Şubat 2029'da insanların beynine çip yerleştirilmeye başlanacak ve çip sayesinde insanların beyin fonksiyonları artacak ve sağlıklı şekilde yaşamın kapıları aralanacak

2030'lu yıllarda dünyadaki tüm ülkeler tek bir devlet adı altında toplanacak.

2033 yılında The Light adı verilen yapay zeka teknolojisi kullanıma sunulacak.

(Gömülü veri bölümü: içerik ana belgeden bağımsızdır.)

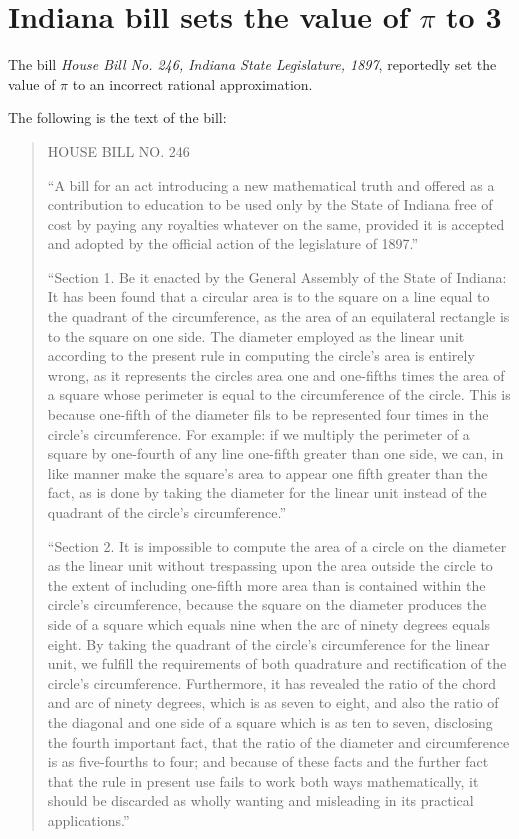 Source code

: \section{Indiana bill sets the value of $\pi$ to 3}


The bill {\it House Bill No. 246, Indiana State Legislature, 1897},
reportedly set the value of $\pi$ to an incorrect rational
approximation.

The following is the text of the bill:

\begin{quote}
  HOUSE BILL NO. 246


  ``A bill for an act introducing a new mathematical truth and offered
  as a contribution to education to be used only by the State of Indiana
  free of cost by paying any royalties whatever on the same, provided it
  is accepted and adopted by the official action of the legislature of
  1897.''

  ``Section 1. Be it enacted by the General Assembly of the State of
  Indiana: It has been found that a circular area is to the square on a
  line equal to the quadrant of the circumference, as the area of an
  equilateral rectangle is to the square on one side. The diameter
  employed as the linear unit according to the present rule in computing
  the circle's area is entirely wrong, as it represents the circles area
  one and one-fifths times the area of a square whose perimeter is equal
  to the circumference of the circle. This is because one-fifth of the
  diameter fils to be represented four times in the circle's
  circumference. For example: if we multiply the perimeter of a square
  by one-fourth of any line one-fifth greater than one side, we can, in
  like manner make the square's area to appear one fifth greater than
  the fact, as is done by taking the diameter for the linear unit
  instead of the quadrant of the circle's circumference.''

  ``Section 2. It is impossible to compute the area of a circle on the
  diameter as the linear unit without trespassing upon the area outside
  the circle to the extent of including one-fifth more area than is
  contained within the circle's circumference, because the square on the
  diameter produces the side of a square which equals nine when the arc
  of ninety degrees equals eight. By taking the quadrant of the circle's
  circumference for the linear unit, we fulfill the requirements of both
  quadrature and rectification of the circle's
  circumference. Furthermore, it has revealed the ratio of the chord and
  arc of ninety degrees, which is as seven to eight, and also the ratio
  of the diagonal and one side of a square which is as ten to seven,
  disclosing the fourth important fact, that the ratio of the diameter
  and circumference is as five-fourths to four; and because of these
  facts and the further fact that the rule in present use fails to work
  both ways mathematically, it should be discarded as wholly wanting and
  misleading in its practical applications.''



\end{quote}
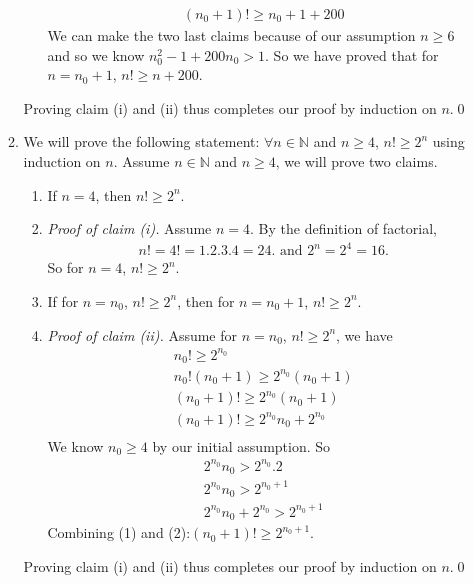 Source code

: \documentclass{article}
\begin{document}
\begin{enumerate}
\begin{enumerate}
\begin{enumerate}
\begin{gather*}
                            (n_0 + 1)! \ge n_0 + 1 + 200
                        \end{gather*}
                        We can make the two last claims because of our assumption $n \ge 6$ and so we know $n_0^2 - 1 + 200n_0 > 1$. So we have proved that for $n = n_0 + 1$, $n! \ge n + 200$.
                \end{enumerate}
                Proving claim (i) and (ii) thus completes our proof by induction on $n$.\qed
            \item We will prove the following statement: $\forall n \in \mathbb{N}$ and $n \ge 4$, $n! \ge 2^n$ using induction on $n$. Assume $n \in \mathbb{N}$ and $n \ge 4$, we will prove two claims.
                \begin{enumerate}
                    \item If $n = 4$, then $n! \ge 2^n$.
                    \item[] \emph{Proof of claim (i).} Assume $n = 4$. By the definition of factorial,
                        \begin{gather*}
                            n! = 4! = 1.2.3.4 = 24. \text{ and }
                            2^n = 2^4 = 16.
                        \end{gather*}
                        So for $n = 4$, $n! \ge 2^n$.
                    \item If for $n = n_0$, $n! \ge 2^n$, then for $n = n_0 + 1$, $n! \ge 2^n$.
                    \item[] \emph{Proof of claim (ii).} Assume for $n = n_0$, $n! \ge 2^n$, we have
                        \begin{gather*}
                            n_0! \ge 2^{n_0}\\
                            n_0!(n_0 + 1) \ge 2^{n_0}(n_0 + 1)\\
                            (n_0 + 1)! \ge 2^{n_0}(n_0 + 1)\\
                            (n_0 + 1)! \ge 2^{n_0}n_0 + 2^{n_0} \label{one} \\
                        \end{gather*}
                        We know $n_0 \ge 4$ by our initial assumption. So 
                        \begin{gather*}
                            2^{n_0}n_0 > 2^{n_0}.2\\
                            2^{n_0}n_0 > 2^{n_0 + 1}\\
                            2^{n_0}n_0 + 2^{n_0} > 2^{n_0 + 1}
                        \end{gather*}
                        Combining (1) and (2):$(n_0 + 1)! \ge 2^{n_0 + 1}$. 
                \end{enumerate}
                Proving claim (i) and (ii) thus completes our proof by induction on $n$.\qed
        \end{enumerate}
\end{enumerate}
\end{document}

Videoyu izleyen çok sayıda kişi, zaman yolcusunun iddialarının 2030'dan geldiğini öne süren ünlü zaman yolcusu Noah ile birebir benzerlik gösterdiğine dikkat çekti

Bir kullanıcı ise "2030'lu yıllarda dünyada tek bir devlet olacaksa 2045'te ABD nasıl başkan seçecek?" sorusunu yöneltti

ZAMAN YOLCULUĞU MÜMKÜN MÜ?

Temellerini Philosophiæ Naturalis Principia Mathematica (Doğa Felsefesinin Matematiksel Prensipleri) isimli kitabıyla 17. Yüzyılda Isaac Newton’ın attığı, ve sonrasında başta J.L. Lagrange, W.R. Hamilton ve C.G.J. Jacobi olmak üzere bir çok fizikçinin ve matematikçinin geliştirdiği klasik mekanikte, ya da kısaca Newton fiziğinde, mutlak bir zaman kavramı vardır. Bütün gözlemcilere göre zaman aynı yönde ve eşit hızda akar. Bu bizim günlük hayattan alışkın olduğumuz ve içgüdülerimize de doğru gelen zaman anlayışıdır.

Zamanın fiziksel dinamiklerden ya da gözlemcilerden bağımsız ve mutlak olması demek, Newton fiziği çerçevesinde bizim zamanda ileri ya da geri gidebilmemizi imkansız kılmaktadır. Bu Newton kanunlarının doğrudan bir sonucudur: Newton, etrafında gözlemlediği olguları açıklayabilmek için mutlak uzay ve mutlak zaman kavramlarına ihtiyaç duymuş, bu kavramlarla oluşturduğu fizik de doğayı açıklayabilmiştir. Bu yüzden de Newton fiziği kapsamında en baştan zaman yolculuğunun olamayacağını kabul etmiş oluruz.

Albert Einstein’ın 1905 yılında geliştirdiği Özel Görelilik teorisine göreyse durum farklıdır. Newton’un mutlak zaman ve mutlak uzay kabullerinin aksine Einstein mutlak olması gerekenin ışığın farklı gözlemcilere göre hızı olduğunu ileri sürmüştür. Fiziğin bütün gözlemcilere göre de aynı olmasını şart koştuğumuzda da mutlak zaman ve mutlak uzay kavramları kalkmak zorunda kalmıştır.

Bu durumda ek bir şart koymazsak, Einstein’ın Özel Göreliliği başka gözlemcilere göre hızımızı değiştirerek o gözlemcilerin geçmişlerine ve geleceklerine gitmemize izin vermektedir. Gerçekten de matematiksel olarak sadece durgun olduğumuz biriyle aynı zamanı paylaşırız. Eğer ki bir arkadaşımıza göre ışık hızından daha az hızlarla hareket ediyorsak, bizim zamanımın ona göre daha yavaş akacaktır, ve biz bu şekilde bir süre hareket edip sonra tekrar ona göre duracak olursak bize göre daha az zamanda ona göre daha çok zaman geçirmiş oluruz: Yani arkadaşımızın geleceğine gitmiş oluruz!